The North Korean and Iranian nuclear and ballistic missile programs should be seen as a single entity, as should be their shared cyber warfare programs.

The advance of one is an advance of the other. Differences in their activity should be seen as a common-sense division of labor.

Gordon Chang, a prominent expert on Asian affairs, has written about the likelihood that this is the case.

Last May, an Iranian opposition group that has accurately identified hidden nuclear sites in the past reported that it had specific intelligence about North Korean nuclear and missile experts secretly visiting Iran.

Intelligence analyst Ilana Freedman said in January 2014 that her sources said a relocation of major parts of Iran’s nuclear program to North Korea began as early as December 2012.

For Iran, it is best to let the North Koreans put the finishing touches on the most provocative nuclear and missile work. Whereas the Iranian regime does suffer from sanctions and must always keep the 2009 Green Revolution in the back of its mind, North Korea thrives off isolation and international provocation.

North Korea has nothing to lose and can only gain by such an arrangement. Kim Jong-Un’s regime has already crossed the nuclear pariah threshold, so it might as well let its Iranian allies take the lucrative deal offered by the West.

It has been content to spend $1.1-$3.2 billion each year on it. Plus, the deal puts Iran in a more advantageous position  and its economic improvements can help it invest more in North Korea’s activity.

The good news is that this latest test—North Korea’s fourth— does not appear to be more powerful than its last one, indicating no significant advance in technology. RAND Corporation analyst Bruce Bennett saysNorth Korea is still working on the “basics” of a nuclear fission bomb.

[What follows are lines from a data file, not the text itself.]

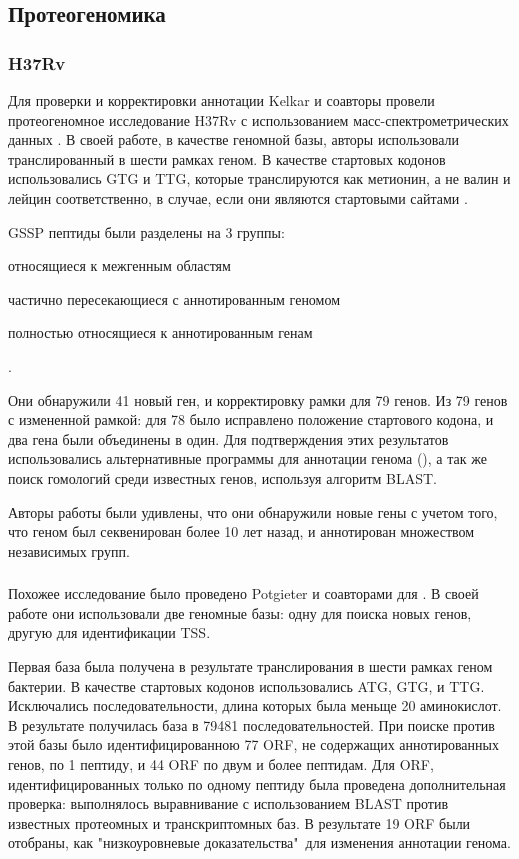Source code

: \subsection{Протеогеномика }
\subsubsection{ H37Rv}
Для проверки и корректировки аннотации Kelkar и соавторы провели протеогеномное исследование  H37Rv с использованием масс-спектрометрических данных \cite{kelkar2011proteogenomic}. В своей работе, в качестве геномной базы, авторы использовали транслированный в шести рамках геном. В качестве стартовых кодонов использовались GTG и TTG, которые транслируются как метионин, а не валин и лейцин соответственно, в случае, если они являются стартовыми сайтами \cite{cole1998erratum}. 

GSSP пептиды были разделены на 3 группы:
\begin{inparaenum}
    \item относящиеся к межгенным областям
    \item частично пересекающиеся с аннотированным геномом
    \item полностью относящиеся к аннотированным генам
\end{inparaenum}.

Они обнаружили 41 новый ген, и корректировку рамки для 79 генов. Из 79 генов с измененной рамкой: для 78 было исправлено положение стартового кодона, и два гена были объединены в один. Для подтверждения этих результатов использовались альтернативные программы для аннотации генома (), а так же поиск гомологий среди известных генов, используя алгоритм BLAST. 

Авторы работы были удивлены, что они обнаружили новые гены с учетом того, что геном был секвенирован более 10 лет назад, и аннотирован множеством независимых групп.

\subsubsection{}
Похожее исследование было проведено Potgieter и соавторами для . В своей работе они использовали две геномные базы: одну для поиска новых генов, другую для идентификации TSS. 

Первая база была получена в результате транслирования в шести рамках геном бактерии. В качестве стартовых кодонов использовались ATG, GTG, и TTG. Исключались последовательности, длина которых была меньще 20 аминокислот. В результате получилась база в 79481 последовательностей. При поиске против этой базы было идентифицированною 77 ORF, не содержащих аннотированных генов, по 1 пептиду, и 44 ORF по двум и более пептидам. Для ORF, идентифицированных только по одному пептиду была проведена дополнительная проверка: выполнялось выравнивание с использованием BLAST против известных протеомных и транскриптомных баз. В результате 19 ORF были отобраны, как "низкоуровневые доказательства"\ для изменения аннотации генома.

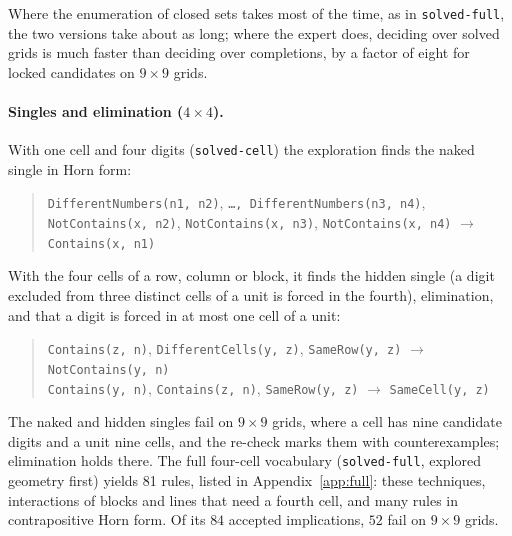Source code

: \documentclass[11pt,a4paper]{article}
\theoremstyle{definition}
\theoremstyle{remark}
\newcommand{\code}[1]{\texttt{#1}}
\begin{document}
Where the enumeration of closed sets takes most of the time, as in \code{solved-full}, the two versions take about as long; where the expert does, deciding over solved grids is much faster than deciding over completions, by a factor of eight for locked candidates on $9 \times 9$ grids.

\paragraph{Singles and elimination ($4 \times 4$).}
With one cell and four digits (\code{solved-cell}) the exploration finds the naked single in Horn form:
\begin{quote}\small\raggedright
\texttt{DifferentNumbers(n1,~n2)}, \allowbreak \texttt{\ldots,~DifferentNumbers(n3,~n4)}, \allowbreak \texttt{NotContains(x,~n2)}, \allowbreak \texttt{NotContains(x,~n3)}, \allowbreak \texttt{NotContains(x,~n4)} \;$\to$\; \texttt{Contains(x,~n1)}
\end{quote}
With the four cells of a row, column or block, it finds the hidden single (a digit excluded from three distinct cells of a unit is forced in the fourth), elimination, and that a digit is forced in at most one cell of a unit:
\begin{quote}\small\raggedright
\texttt{Contains(z,~n)}, \allowbreak \texttt{DifferentCells(y,~z)}, \allowbreak \texttt{SameRow(y,~z)} \;$\to$\; \texttt{NotContains(y,~n)}\\
\texttt{Contains(y,~n)}, \allowbreak \texttt{Contains(z,~n)}, \allowbreak \texttt{SameRow(y,~z)} \;$\to$\; \texttt{SameCell(y,~z)}
\end{quote}
The naked and hidden singles fail on $9 \times 9$ grids, where a cell has nine candidate digits and a unit nine cells, and the re-check marks them with counterexamples; elimination holds there. The full four-cell vocabulary (\code{solved-full}, explored geometry first) yields 81 rules, listed in Appendix~\ref{app:full}: these techniques, interactions of blocks and lines that need a fourth cell, and many rules in contrapositive Horn form. Of its $84$ accepted implications, $52$ fail on $9 \times 9$ grids.
\end{document}
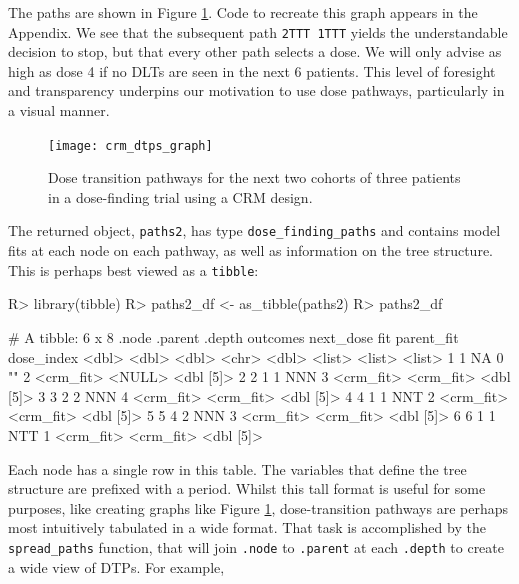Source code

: \documentclass[article]{jss}
\begin{document}
The paths are shown in Figure \ref{fig:crm_dtps_graph}. Code to recreate
this graph appears in the Appendix. We see that the subsequent path
\texttt{2TTT\ 1TTT} yields the understandable decision to stop, but that
every other path selects a dose. We will only advise as high as dose 4
if no DLTs are seen in the next 6 patients. This level of foresight and
transparency underpins our motivation to use dose pathways, particularly
in a visual manner.

\begin{figure}
  \centering
  \texttt{[image: crm\_dtps\_graph]}
  \caption{Dose transition pathways for the next two cohorts of three patients in a dose-finding trial using a CRM design.}
  \label{fig:crm_dtps_graph}
\end{figure}

The returned object, \texttt{paths2}, has type
\texttt{dose\_finding\_paths} and contains model fits at each node on
each pathway, as well as information on the tree structure. This is
perhaps best viewed as a \texttt{tibble}:

\begin{CodeChunk}

\begin{CodeInput}
R> library(tibble)
R> paths2_df <- as_tibble(paths2) 
R> paths2_df %
\end{CodeInput}

\begin{CodeOutput}
# A tibble: 6 x 8
  .node .parent .depth outcomes next_dose fit       parent_fit dose_index
  <dbl>   <dbl>  <dbl> <chr>        <dbl> <list>    <list>     <list>    
1     1      NA      0 ""               2 <crm_fit> <NULL>     <dbl [5]> 
2     2       1      1 NNN              3 <crm_fit> <crm_fit>  <dbl [5]> 
3     3       2      2 NNN              4 <crm_fit> <crm_fit>  <dbl [5]> 
4     4       1      1 NNT              2 <crm_fit> <crm_fit>  <dbl [5]> 
5     5       4      2 NNN              3 <crm_fit> <crm_fit>  <dbl [5]> 
6     6       1      1 NTT              1 <crm_fit> <crm_fit>  <dbl [5]> 
\end{CodeOutput}
\end{CodeChunk}

Each node has a single row in this table. The variables that define the
tree structure are prefixed with a period. Whilst this tall format is
useful for some purposes, like creating graphs like Figure
\ref{fig:crm_dtps_graph}, dose-transition pathways are perhaps most
intuitively tabulated in a wide format. That task is accomplished by the
\texttt{spread\_paths} function, that will join \texttt{.node} to
\texttt{.parent} at each \texttt{.depth} to create a wide view of DTPs.
For example,
\end{document}
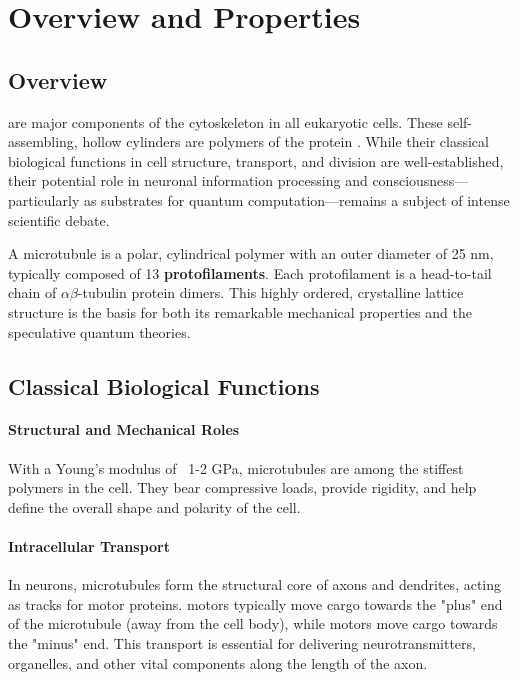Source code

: \section{Overview and Properties}

\subsection{Overview}

 are major components of the cytoskeleton in all eukaryotic cells. These self-assembling, hollow cylinders are polymers of the protein . While their classical biological functions in cell structure, transport, and division are well-established, their potential role in neuronal information processing and consciousness—particularly as substrates for quantum computation—remains a subject of intense scientific debate.

\begin{keyconcept}
    A microtubule is a polar, cylindrical polymer with an outer diameter of 25 nm, typically composed of 13 \textbf{protofilaments}. Each protofilament is a head-to-tail chain of $\alpha\beta$-tubulin protein dimers. This highly ordered, crystalline lattice structure is the basis for both its remarkable mechanical properties and the speculative quantum theories.
\end{keyconcept}


\subsection{Classical Biological Functions}

\paragraph{Structural and Mechanical Roles}
With a Young's modulus of ~1-2 GPa, microtubules are among the stiffest polymers in the cell. They bear compressive loads, provide rigidity, and help define the overall shape and polarity of the cell.

\paragraph{Intracellular Transport}
In neurons, microtubules form the structural core of axons and dendrites, acting as tracks for motor proteins.  motors typically move cargo towards the "plus" end of the microtubule (away from the cell body), while  motors move cargo towards the "minus" end. This transport is essential for delivering neurotransmitters, organelles, and other vital components along the length of the axon.

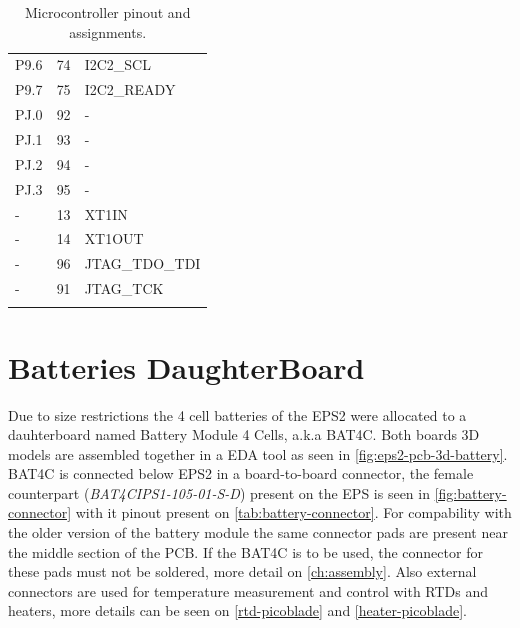 \begin{longtable}{lcl}
    P9.6              & 74                  & I2C2\_SCL             \\
    P9.7              & 75                  & I2C2\_READY           \\
    \midrule
    PJ.0              & 92                  & -                     \\
    PJ.1              & 93                  & -                     \\
    PJ.2              & 94                  & -                     \\
    PJ.3              & 95                  & -                     \\
    \midrule
    -                 & 13                  & XT1IN                 \\
    -                 & 14                  & XT1OUT                \\
    -                 & 96                  & JTAG\_TDO\_TDI        \\
    -                 & 91                  & JTAG\_TCK             \\
    \bottomrule[1.5pt]
    \caption{Microcontroller pinout and assignments.}
    \label{tab:mcu-pinout}
\end{longtable}

\section{Batteries DaughterBoard}

Due to size restrictions the 4 cell batteries of the EPS2 were allocated to a dauhterboard named Battery Module 4 Cells, a.k.a BAT4C\cite{bat4c}. Both boards 3D models are assembled together in a EDA tool as seen in \autoref{fig:eps2-pcb-3d-battery}. BAT4C is connected below EPS2 in a board-to-board connector, the female counterpart (\textit{BAT4CIPS1-105-01-S-D}) present on the EPS is seen in \autoref{fig:battery-connector} with it pinout present on \autoref{tab:battery-connector}. For compability with the older version of the battery module the same connector pads are present near the middle section of the PCB. If the BAT4C is to be used, the connector for these pads must not be soldered, more detail on \autoref{ch:assembly}. Also external connectors are used for temperature measurement and control with RTDs and heaters, more details can be seen on \autoref{rtd-picoblade} and \autoref{heater-picoblade}. 

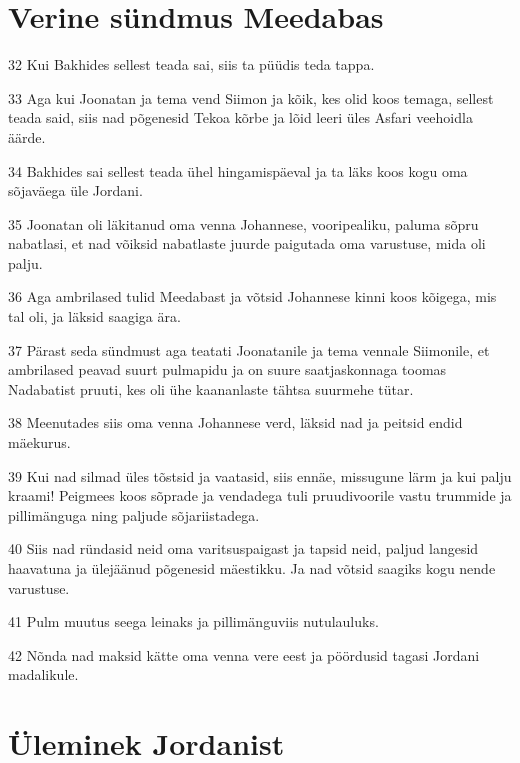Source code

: \section*{Verine sündmus Meedabas}

\par 32 Kui Bakhides sellest teada sai, siis ta püüdis teda tappa.
\par 33 Aga kui Joonatan ja tema vend Siimon ja kõik, kes olid koos temaga, sellest teada said, siis nad põgenesid Tekoa kõrbe ja lõid leeri üles Asfari veehoidla äärde.
\par 34 Bakhides sai sellest teada ühel hingamispäeval ja ta läks koos kogu oma sõjaväega üle Jordani.
\par 35 Joonatan oli läkitanud oma venna Johannese, vooripealiku, paluma sõpru nabatlasi, et nad võiksid nabatlaste juurde paigutada oma varustuse, mida oli palju.
\par 36 Aga ambrilased tulid Meedabast ja võtsid Johannese kinni koos kõigega, mis tal oli, ja läksid saagiga ära.
\par 37 Pärast seda sündmust aga teatati Joonatanile ja tema vennale Siimonile, et ambrilased peavad suurt pulmapidu ja on suure saatjaskonnaga toomas Nadabatist pruuti, kes oli ühe kaananlaste tähtsa suurmehe tütar.
\par 38 Meenutades siis oma venna Johannese verd, läksid nad ja peitsid endid mäekurus.
\par 39 Kui nad silmad üles tõstsid ja vaatasid, siis ennäe, missugune lärm ja kui palju kraami! Peigmees koos sõprade ja vendadega tuli pruudivoorile vastu trummide ja pillimänguga ning paljude sõjariistadega.
\par 40 Siis nad ründasid neid oma varitsuspaigast ja tapsid neid, paljud langesid haavatuna ja ülejäänud põgenesid mäestikku. Ja nad võtsid saagiks kogu nende varustuse.
\par 41 Pulm muutus seega leinaks ja pillimänguviis nutulauluks.
\par 42 Nõnda nad maksid kätte oma venna vere eest ja pöördusid tagasi Jordani madalikule. 

\section*{Üleminek Jordanist}

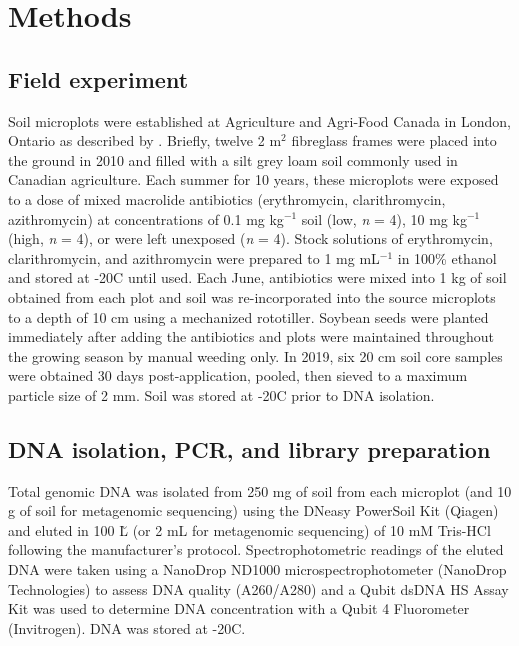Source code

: \chapter{Methods}

\section{Field experiment}

Soil microplots were established at Agriculture and Agri-Food Canada in London, Ontario as described by \cite{Topp.2016}.
Briefly, twelve 2 m$^{2}$ fibreglass frames were placed into the ground in 2010 and filled with a silt grey loam soil commonly used in Canadian agriculture.
Each summer for 10 years, these microplots were exposed to a dose of mixed macrolide antibiotics (erythromycin, clarithromycin, azithromycin) at concentrations of 0.1 mg kg$^{-1}$ soil (low, \textit{n} = 4), 10 mg kg$^{-1}$ (high, \textit{n} = 4), or were left unexposed (\textit{n} = 4).
Stock solutions of erythromycin, clarithromycin, and azithromycin were prepared to 1 mg mL$^{-1}$ in 100\% ethanol and stored at -20\degree C until used.
Each June, antibiotics were mixed into 1 kg of soil obtained from each plot and soil was re-incorporated into the source microplots to a depth of 10 cm using a mechanized rototiller.
Soybean seeds were planted immediately after adding the antibiotics and plots were maintained throughout the growing season by manual weeding only.
In 2019, six 20 cm soil core samples were obtained 30 days post-application, pooled, then sieved to a maximum particle size of 2 mm. Soil was stored at -20\degree C prior to DNA isolation.

\section{DNA isolation, PCR, and library preparation}

Total genomic DNA was isolated from 250 mg of soil from each microplot (and 10 g of soil for metagenomic sequencing) using the DNeasy PowerSoil Kit (Qiagen) and eluted in 100 \u L (or 2 mL for metagenomic sequencing) of 10 mM Tris-HCl following the manufacturer’s protocol.
Spectrophotometric readings of the eluted DNA were taken using a NanoDrop ND1000 microspectrophotometer (NanoDrop Technologies) to assess DNA quality (A260/A280) and a Qubit\textsuperscript{\texttrademark{}} dsDNA HS Assay Kit was used to determine DNA concentration with a Qubit\textsuperscript{\texttrademark{}} 4 Fluorometer (Invitrogen).
DNA was stored at -20\degree C.

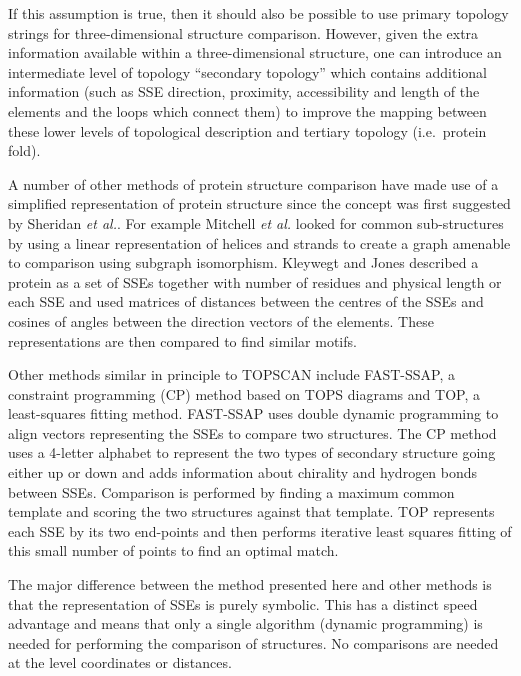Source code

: \documentclass{article}
\begin{document}
If this assumption is true, then it should also be possible to use
primary topology strings for three-dimensional structure comparison.
However, given the extra information available within a
three-dimensional structure, one can introduce an intermediate level
of topology ``secondary topology'' which contains additional
information (such as SSE direction, proximity, accessibility and
length of the elements and the loops which connect them) to improve
the mapping between these lower levels of topological description and
tertiary topology (i.e.\ protein fold).

A number of other methods of protein structure comparison have made
use of a simplified representation of protein structure since the
concept was first suggested by Sheridan \emph{et
al.}.  For example Mitchell \emph{et
al.} looked for common sub-structures by
using a linear representation of helices and strands to create a graph
amenable to comparison using subgraph isomorphism.  Kleywegt and
Jones described a protein as a set of SSEs
together with number of residues and physical length or each SSE and
used matrices of distances between the centres of the SSEs and cosines
of angles between the direction vectors of the elements. These
representations are then compared to find similar motifs.

Other methods similar in principle to TOPSCAN include
FAST-SSAP\cite{taylor:alignment}, a constraint programming (CP) method
based on TOPS diagrams\cite{David_Gilbert_David_Westhead} and TOP, a
least-squares fitting method\cite{lu:top}.  FAST-SSAP uses double
dynamic programming to align vectors representing the SSEs to compare
two structures. The CP method uses a 4-letter alphabet to represent
the two types of secondary structure going either up or down and adds
information about chirality and hydrogen bonds between SSEs.
Comparison is performed by finding a maximum common template and
scoring the two structures against that template.  TOP represents each
SSE by its two end-points and then performs iterative least squares
fitting of this small number of points to find an optimal match.

The major difference between the method presented here and other
methods is that the representation of SSEs is purely symbolic. This
has a distinct speed advantage and means that only a single algorithm
(dynamic programming) is needed for performing the comparison of
structures. No comparisons are needed at the level coordinates or
distances.
\end{document}
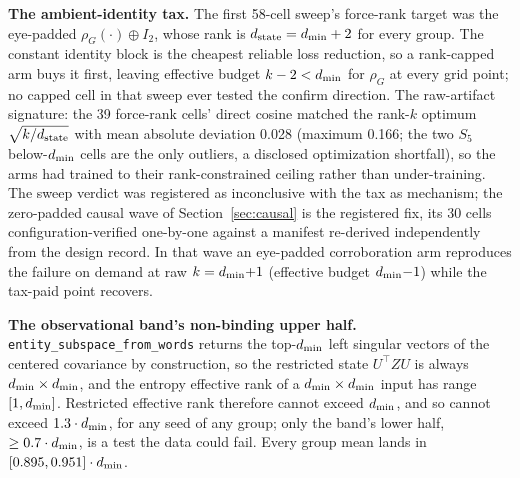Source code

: \textbf{The ambient-identity tax.} The first 58-cell sweep's force-rank
target was the eye-padded $\rho_G(\cdot) \oplus I_2$, whose rank is
$\dstate = \dmin + 2$ for every group.
The constant identity block is
the cheapest reliable loss reduction, so a rank-capped arm buys it
first, leaving effective budget $k - 2 < \dmin$ for $\rho_G$ at every
grid point; no capped cell in that sweep ever tested the confirm
direction. The raw-artifact signature: the 39 force-rank cells' direct
cosine matched the rank-$k$ optimum $\sqrt{k/\dstate}$ with mean
absolute deviation 0.028 (maximum 0.166; the two $S_5$ below-$\dmin$
cells are the only outliers, a disclosed optimization shortfall), so the
arms had trained to their rank-constrained ceiling rather than
under-training.
The sweep verdict was registered as inconclusive with the tax as
mechanism; the zero-padded causal wave of Section~\ref{sec:causal} is
the registered fix, its 30 cells configuration-verified one-by-one
against a manifest re-derived independently from the design record. In
that wave an eye-padded corroboration arm reproduces the failure on
demand at raw $k = \dmin{+}1$ (effective budget $\dmin{-}1$) while the
tax-paid point recovers.

\textbf{The observational band's non-binding upper half.}
\texttt{entity\_subspace\_from\_words} returns the top-$\dmin$ left
singular vectors of the centered covariance by construction, so the
restricted state $U^{\top} Z U$ is always $\dmin \times \dmin$, and the
entropy effective rank of a $\dmin \times \dmin$ input has range
$[1, \dmin]$. Restricted effective rank therefore cannot exceed $\dmin$,
and so cannot exceed $1.3 \cdot \dmin$, for any seed of any group; only
the band's lower half, $\geq 0.7 \cdot \dmin$, is a test the data could
fail. Every group mean lands in $[0.895, 0.951] \cdot \dmin$.

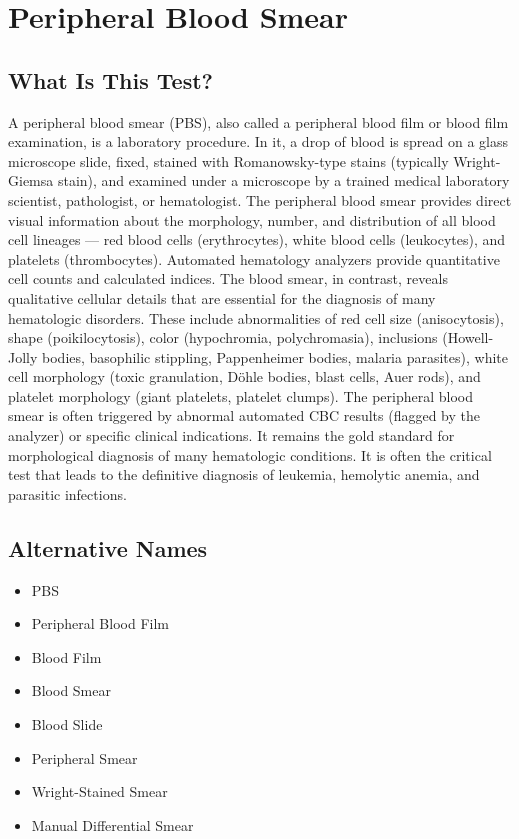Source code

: \chapter{Peripheral Blood Smear}

\section*{What Is This Test?}
A peripheral blood smear (PBS), also called a peripheral blood film or blood film examination, is a laboratory procedure. In it, a drop of blood is spread on a glass microscope slide, fixed, stained with Romanowsky-type stains (typically Wright-Giemsa stain), and examined under a microscope by a trained medical laboratory scientist, pathologist, or hematologist. The peripheral blood smear provides direct visual information about the morphology, number, and distribution of all blood cell lineages --- red blood cells (erythrocytes), white blood cells (leukocytes), and platelets (thrombocytes). Automated hematology analyzers provide quantitative cell counts and calculated indices. The blood smear, in contrast, reveals qualitative cellular details that are essential for the diagnosis of many hematologic disorders. These include abnormalities of red cell size (anisocytosis), shape (poikilocytosis), color (hypochromia, polychromasia), inclusions (Howell-Jolly bodies, basophilic stippling, Pappenheimer bodies, malaria parasites), white cell morphology (toxic granulation, D\"{o}hle bodies, blast cells, Auer rods), and platelet morphology (giant platelets, platelet clumps). The peripheral blood smear is often triggered by abnormal automated CBC results (flagged by the analyzer) or specific clinical indications. It remains the gold standard for morphological diagnosis of many hematologic conditions. It is often the critical test that leads to the definitive diagnosis of leukemia, hemolytic anemia, and parasitic infections.

\section*{Alternative Names}
\begin{itemize}
  \item PBS
  \item Peripheral Blood Film
  \item Blood Film
  \item Blood Smear
  \item Blood Slide
  \item Peripheral Smear
  \item Wright-Stained Smear
  \item Manual Differential Smear
\end{itemize}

It is hard for some to accept that an Islamist theocracy like that in Iran would work with a cultish communist dictatorship like North Korea, but there is nothing in either one’s ideology that would prevent such cooperation. In fact, North Korea’s success in building a nuclear arsenal actually encourages Iran to see nuclear weapons as a key lesson for the Islamic Revolution.

“The entire world may well consider North Korea a failed state, but from the view point of [Iran], North Korea is a success story and a role model:

A state which remains true to its revolutionary beliefs and defies the Global Arrogance,” Ali Alfoneh, an expert on the Iranian regime, told the Washington Free Beacon.

Given the spotty record of U.S. intelligence assessments (to say the least), the West must operate under the assumption that there isn’t an Iranian WMD problem and a North Korean WMD problem, but an Iranian-North Korean WMD problem.